Quant au fond, la pratique est effectivement exécrable, on est d'accord: qu'un homme se sente le besoin de piéger une femme pour lui faire un enfant montre de toute évidence qu'il existe un problème de base, ce n'est pas la peine qu'il continue sur cette voie. Le PLR condamne la pratique, mais refusera la résolution, parce qu'elle ne sert à rien. Merci, Madame la présidente. (Applaudissements.)

Des voix. Bravo !

M. Philippe Morel (MCG). Pour une fois, je m'oppose à ma préopinante: je pense que ce sujet est extrêmement important et que certains thèmes que nous abordons ont beaucoup moins d'importance et beaucoup moins d'impact sur les êtres humains. Le rapport sexuel doit être un rapport mutuellement consenti et des règles peuvent être établies non seulement quant au port d'un préservatif, mais aussi quant à d'autres pratiques sexuelles, qui peuvent être acceptées ou refusées. Prétendre que la perte du préservatif est due au hasard est faux: les fabricants, vous le savez, ont fait preuve d'ingéniosité s'agissant de la taille des préservatifs, de l'épaisseur, etc.; c'est donc littéralement un service personnel qui est fourni. La perte du préservatif ne peut être que volontaire, et si elle est volontaire, c'est une rupture du contrat avec le partenaire. A mes yeux de médecin, celle-ci peut être assimilée à un viol, à une agression sexuelle extrêmement grave: on peut véhiculer des maladies sexuellement transmissibles et provoquer, conséquence aussi importante, une grossesse non désirée. Le «stealthing» est donc à condamner; il a été condamné, il est condamnable dans beaucoup de pays autour de nous, et il n'y a pas de raison que nous fassions exception. Je pense que les partenaires sexuels victimes de cette pratique doivent être protégés.

Par contre, je rejoindrai ma préopinante pour dire à M. Nidegger qu'il connaît bien Berne, que le téléphone, il l'a aussi et qu'il peut lui-même donner un coup de fil, mais peut-être qu'en ce cas, cette résolution n'aurait pas été discutée, ce que j'aurais personnellement regretté. Ce sujet est à mon avis extrêmement important, il concerne de très nombreuses personnes; cette pratique est inadéquate, c'est une forme de viol ! Il doit absolument être condamné ! Nous soutiendrons donc cette résolution.
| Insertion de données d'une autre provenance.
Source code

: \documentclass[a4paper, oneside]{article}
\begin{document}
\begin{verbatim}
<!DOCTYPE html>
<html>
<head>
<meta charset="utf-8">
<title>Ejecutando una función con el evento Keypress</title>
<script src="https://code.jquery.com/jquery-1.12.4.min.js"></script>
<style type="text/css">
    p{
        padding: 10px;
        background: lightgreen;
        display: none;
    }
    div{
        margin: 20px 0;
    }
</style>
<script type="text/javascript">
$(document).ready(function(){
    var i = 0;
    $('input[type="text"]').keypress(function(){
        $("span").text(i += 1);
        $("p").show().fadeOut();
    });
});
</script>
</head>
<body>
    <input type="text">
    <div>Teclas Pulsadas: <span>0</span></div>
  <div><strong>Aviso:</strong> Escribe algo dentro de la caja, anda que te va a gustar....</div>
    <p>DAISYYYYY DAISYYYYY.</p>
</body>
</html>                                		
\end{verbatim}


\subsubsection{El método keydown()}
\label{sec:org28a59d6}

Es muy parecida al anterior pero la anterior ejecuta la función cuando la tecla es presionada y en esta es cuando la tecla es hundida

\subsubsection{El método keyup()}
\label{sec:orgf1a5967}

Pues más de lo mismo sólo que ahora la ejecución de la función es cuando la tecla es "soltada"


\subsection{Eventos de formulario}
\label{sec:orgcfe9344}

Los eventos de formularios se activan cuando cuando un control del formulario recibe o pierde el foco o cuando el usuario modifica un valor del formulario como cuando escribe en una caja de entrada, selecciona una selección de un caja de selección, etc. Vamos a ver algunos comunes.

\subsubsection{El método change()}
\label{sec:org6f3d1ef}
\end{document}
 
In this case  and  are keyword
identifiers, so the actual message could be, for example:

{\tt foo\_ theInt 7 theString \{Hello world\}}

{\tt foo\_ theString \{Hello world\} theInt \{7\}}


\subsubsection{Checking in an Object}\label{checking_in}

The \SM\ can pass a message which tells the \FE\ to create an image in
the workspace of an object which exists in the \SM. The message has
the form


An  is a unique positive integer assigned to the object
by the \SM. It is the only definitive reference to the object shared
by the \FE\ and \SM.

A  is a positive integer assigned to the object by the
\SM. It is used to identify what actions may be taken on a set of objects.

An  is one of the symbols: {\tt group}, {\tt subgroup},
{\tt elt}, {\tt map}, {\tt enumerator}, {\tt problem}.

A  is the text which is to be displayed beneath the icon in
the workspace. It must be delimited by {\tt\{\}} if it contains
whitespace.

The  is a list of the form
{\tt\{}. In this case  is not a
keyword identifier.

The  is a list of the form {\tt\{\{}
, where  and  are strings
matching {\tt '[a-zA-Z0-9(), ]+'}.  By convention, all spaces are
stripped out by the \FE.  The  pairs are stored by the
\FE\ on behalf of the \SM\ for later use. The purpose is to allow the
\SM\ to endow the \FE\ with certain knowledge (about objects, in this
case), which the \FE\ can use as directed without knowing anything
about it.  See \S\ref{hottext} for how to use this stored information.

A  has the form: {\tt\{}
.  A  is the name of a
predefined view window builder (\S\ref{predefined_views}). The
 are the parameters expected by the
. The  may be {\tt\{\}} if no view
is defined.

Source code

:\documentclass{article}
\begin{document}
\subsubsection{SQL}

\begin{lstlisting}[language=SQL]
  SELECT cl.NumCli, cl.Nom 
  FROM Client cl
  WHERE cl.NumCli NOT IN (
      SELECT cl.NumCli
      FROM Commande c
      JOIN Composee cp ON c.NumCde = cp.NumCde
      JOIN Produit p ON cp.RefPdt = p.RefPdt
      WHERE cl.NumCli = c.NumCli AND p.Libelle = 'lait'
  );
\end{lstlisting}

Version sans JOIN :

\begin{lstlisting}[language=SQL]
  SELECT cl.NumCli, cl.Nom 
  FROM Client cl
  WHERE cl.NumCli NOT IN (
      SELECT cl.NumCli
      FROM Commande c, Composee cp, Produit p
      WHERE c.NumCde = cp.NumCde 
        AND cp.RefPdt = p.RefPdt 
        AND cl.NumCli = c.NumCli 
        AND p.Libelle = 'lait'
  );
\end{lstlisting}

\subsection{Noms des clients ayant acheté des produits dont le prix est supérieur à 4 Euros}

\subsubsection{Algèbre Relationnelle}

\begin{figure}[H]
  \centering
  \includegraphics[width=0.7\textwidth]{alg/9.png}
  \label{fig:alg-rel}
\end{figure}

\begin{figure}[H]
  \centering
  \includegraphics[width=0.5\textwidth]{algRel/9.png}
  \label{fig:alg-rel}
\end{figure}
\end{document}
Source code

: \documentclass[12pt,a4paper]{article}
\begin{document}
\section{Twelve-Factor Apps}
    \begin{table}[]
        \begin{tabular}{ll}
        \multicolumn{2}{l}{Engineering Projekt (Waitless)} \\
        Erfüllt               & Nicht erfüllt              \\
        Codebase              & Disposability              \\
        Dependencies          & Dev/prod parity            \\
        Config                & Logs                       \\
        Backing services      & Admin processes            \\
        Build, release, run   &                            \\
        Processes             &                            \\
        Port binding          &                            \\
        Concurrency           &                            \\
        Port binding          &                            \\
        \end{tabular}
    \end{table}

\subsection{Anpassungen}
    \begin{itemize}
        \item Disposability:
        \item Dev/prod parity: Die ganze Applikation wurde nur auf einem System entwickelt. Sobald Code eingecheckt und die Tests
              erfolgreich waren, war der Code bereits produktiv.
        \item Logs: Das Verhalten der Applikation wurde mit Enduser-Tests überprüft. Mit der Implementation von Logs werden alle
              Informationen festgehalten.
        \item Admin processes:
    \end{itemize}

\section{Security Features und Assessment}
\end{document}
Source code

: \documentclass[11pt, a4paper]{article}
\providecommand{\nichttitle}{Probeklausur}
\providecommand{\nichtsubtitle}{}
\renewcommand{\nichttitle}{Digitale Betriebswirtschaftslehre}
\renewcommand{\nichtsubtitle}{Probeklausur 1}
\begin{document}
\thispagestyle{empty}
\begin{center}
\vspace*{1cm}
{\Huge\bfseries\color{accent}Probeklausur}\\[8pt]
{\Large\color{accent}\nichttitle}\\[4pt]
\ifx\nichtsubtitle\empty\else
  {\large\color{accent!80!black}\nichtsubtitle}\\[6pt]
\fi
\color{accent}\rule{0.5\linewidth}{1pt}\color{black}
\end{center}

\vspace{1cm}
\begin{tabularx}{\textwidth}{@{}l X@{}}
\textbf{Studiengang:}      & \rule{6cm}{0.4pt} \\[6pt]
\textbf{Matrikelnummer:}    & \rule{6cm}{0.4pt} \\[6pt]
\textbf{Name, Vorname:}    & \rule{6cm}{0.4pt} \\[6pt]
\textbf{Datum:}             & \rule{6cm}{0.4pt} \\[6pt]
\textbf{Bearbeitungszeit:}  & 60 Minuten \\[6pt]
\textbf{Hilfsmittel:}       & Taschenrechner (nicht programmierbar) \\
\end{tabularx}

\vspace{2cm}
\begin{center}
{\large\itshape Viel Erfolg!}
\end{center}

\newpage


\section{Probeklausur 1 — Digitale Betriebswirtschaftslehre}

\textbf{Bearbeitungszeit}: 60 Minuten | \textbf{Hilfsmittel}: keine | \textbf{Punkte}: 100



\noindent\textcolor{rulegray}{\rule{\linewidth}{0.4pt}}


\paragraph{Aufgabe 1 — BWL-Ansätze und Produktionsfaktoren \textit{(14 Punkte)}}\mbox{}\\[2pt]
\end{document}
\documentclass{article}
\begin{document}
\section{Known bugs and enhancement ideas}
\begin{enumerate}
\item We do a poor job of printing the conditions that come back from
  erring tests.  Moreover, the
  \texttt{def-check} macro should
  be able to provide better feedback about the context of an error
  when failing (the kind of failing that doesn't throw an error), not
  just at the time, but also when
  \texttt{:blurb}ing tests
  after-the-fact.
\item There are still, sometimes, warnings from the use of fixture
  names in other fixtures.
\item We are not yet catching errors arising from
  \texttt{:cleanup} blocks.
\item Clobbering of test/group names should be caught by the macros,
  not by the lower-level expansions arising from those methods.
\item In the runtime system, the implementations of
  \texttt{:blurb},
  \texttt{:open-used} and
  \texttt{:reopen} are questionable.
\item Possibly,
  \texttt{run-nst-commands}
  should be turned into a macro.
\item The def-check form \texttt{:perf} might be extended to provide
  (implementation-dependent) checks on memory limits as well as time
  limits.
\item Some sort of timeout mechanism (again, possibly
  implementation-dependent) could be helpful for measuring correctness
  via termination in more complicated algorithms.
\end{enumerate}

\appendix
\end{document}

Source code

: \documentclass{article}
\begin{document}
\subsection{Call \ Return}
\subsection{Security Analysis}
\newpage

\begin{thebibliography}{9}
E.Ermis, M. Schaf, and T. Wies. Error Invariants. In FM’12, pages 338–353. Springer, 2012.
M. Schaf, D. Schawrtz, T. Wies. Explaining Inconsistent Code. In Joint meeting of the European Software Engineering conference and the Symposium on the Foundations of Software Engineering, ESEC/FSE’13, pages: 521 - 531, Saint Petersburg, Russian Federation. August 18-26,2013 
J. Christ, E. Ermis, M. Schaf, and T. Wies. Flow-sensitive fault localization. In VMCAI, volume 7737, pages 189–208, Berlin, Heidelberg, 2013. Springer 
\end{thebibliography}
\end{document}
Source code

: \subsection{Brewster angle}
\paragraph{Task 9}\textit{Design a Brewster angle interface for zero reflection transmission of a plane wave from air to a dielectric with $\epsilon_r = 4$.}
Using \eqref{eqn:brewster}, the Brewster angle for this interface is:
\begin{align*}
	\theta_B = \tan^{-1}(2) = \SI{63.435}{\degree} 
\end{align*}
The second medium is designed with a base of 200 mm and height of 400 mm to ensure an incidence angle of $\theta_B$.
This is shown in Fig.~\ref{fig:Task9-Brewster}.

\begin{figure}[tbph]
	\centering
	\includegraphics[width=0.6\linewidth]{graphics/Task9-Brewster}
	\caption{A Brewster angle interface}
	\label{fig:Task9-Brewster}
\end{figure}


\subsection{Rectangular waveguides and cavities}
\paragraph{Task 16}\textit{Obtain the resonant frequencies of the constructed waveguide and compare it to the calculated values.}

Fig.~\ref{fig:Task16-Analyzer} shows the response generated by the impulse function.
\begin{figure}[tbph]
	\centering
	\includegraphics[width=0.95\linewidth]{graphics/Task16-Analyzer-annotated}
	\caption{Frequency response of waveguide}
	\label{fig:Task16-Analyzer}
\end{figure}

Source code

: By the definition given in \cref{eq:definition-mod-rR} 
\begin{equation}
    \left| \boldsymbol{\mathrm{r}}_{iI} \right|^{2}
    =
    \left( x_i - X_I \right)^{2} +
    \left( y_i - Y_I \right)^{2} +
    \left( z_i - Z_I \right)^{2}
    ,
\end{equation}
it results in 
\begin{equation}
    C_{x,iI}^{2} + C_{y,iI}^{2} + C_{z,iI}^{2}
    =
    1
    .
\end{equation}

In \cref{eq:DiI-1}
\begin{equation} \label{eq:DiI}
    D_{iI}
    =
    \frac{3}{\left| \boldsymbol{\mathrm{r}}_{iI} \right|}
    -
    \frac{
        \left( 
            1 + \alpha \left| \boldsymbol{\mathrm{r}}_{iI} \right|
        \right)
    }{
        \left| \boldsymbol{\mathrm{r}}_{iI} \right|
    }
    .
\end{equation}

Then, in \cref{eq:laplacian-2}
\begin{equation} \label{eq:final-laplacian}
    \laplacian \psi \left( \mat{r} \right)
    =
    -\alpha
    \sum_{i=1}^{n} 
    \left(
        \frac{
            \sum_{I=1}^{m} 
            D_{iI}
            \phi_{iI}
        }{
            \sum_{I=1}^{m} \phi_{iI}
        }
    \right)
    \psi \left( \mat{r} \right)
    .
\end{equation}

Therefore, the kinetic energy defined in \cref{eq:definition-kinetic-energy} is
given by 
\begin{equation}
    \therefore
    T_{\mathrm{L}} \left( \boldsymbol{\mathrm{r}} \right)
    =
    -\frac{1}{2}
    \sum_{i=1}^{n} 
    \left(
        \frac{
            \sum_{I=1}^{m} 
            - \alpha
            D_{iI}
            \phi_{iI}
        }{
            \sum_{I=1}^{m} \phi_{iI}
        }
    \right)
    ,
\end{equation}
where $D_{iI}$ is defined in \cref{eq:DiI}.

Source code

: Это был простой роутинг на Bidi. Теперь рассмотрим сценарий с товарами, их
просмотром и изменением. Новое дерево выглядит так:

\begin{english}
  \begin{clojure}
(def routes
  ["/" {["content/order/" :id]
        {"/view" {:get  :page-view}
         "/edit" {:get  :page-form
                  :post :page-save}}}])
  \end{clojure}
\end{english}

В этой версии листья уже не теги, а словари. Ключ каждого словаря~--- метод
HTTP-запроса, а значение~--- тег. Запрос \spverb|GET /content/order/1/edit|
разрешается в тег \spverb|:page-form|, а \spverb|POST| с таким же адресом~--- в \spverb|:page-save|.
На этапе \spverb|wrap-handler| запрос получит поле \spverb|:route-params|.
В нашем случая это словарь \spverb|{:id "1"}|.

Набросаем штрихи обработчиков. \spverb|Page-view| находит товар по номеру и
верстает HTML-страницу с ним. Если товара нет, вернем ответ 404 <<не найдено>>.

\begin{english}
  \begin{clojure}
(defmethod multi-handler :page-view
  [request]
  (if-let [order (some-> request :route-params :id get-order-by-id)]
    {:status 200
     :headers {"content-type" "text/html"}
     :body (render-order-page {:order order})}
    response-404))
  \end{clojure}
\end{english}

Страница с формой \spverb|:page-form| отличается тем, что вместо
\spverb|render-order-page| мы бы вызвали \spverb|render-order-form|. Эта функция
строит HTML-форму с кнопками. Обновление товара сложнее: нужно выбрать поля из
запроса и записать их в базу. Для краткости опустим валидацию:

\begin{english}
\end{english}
Merci.

La présidente. Je vous remercie. Monsieur David Martin, vous avez la parole pour un peu moins d'une minute.

M. David Martin (Ve). Merci, Madame la présidente. Je serai très bref. Je n'ai aucune remarque sur le fond; c'est juste pour communiquer à M. Nidegger, Madame la présidente, comme l'a fait Mme Barbier-Mueller, que ce n'est pas parce qu'il a passé quelques années à Berne qu'il lui est nécessaire de nous faire la morale pendant cinq ans sur l'usage des résolutions à l'intention de l'Assemblée fédérale. C'est un outil législatif qui existe et qui est à la disposition de notre parlement. Sa remarque est d'autant plus désagréable qu'elle porte sur le texte de son collègue assis à un mètre de lui. Merci. (Applaudissements.)

La présidente. Je vous remercie. Madame Virna Conti, vous n'avez plus de temps de parole. (Commentaires.) Je vois que le groupe UDC commence à discuter, mais l'idéal, c'est de tenir les caucus à l'extérieur ! Mesdames et Messieurs les députés, nous allons voter sur cette proposition de résolution.

Mise aux voix, la résolution 1019 est adoptée et renvoyée à l'Assemblée fédérale par 55 oui contre 15 non (vote nominal).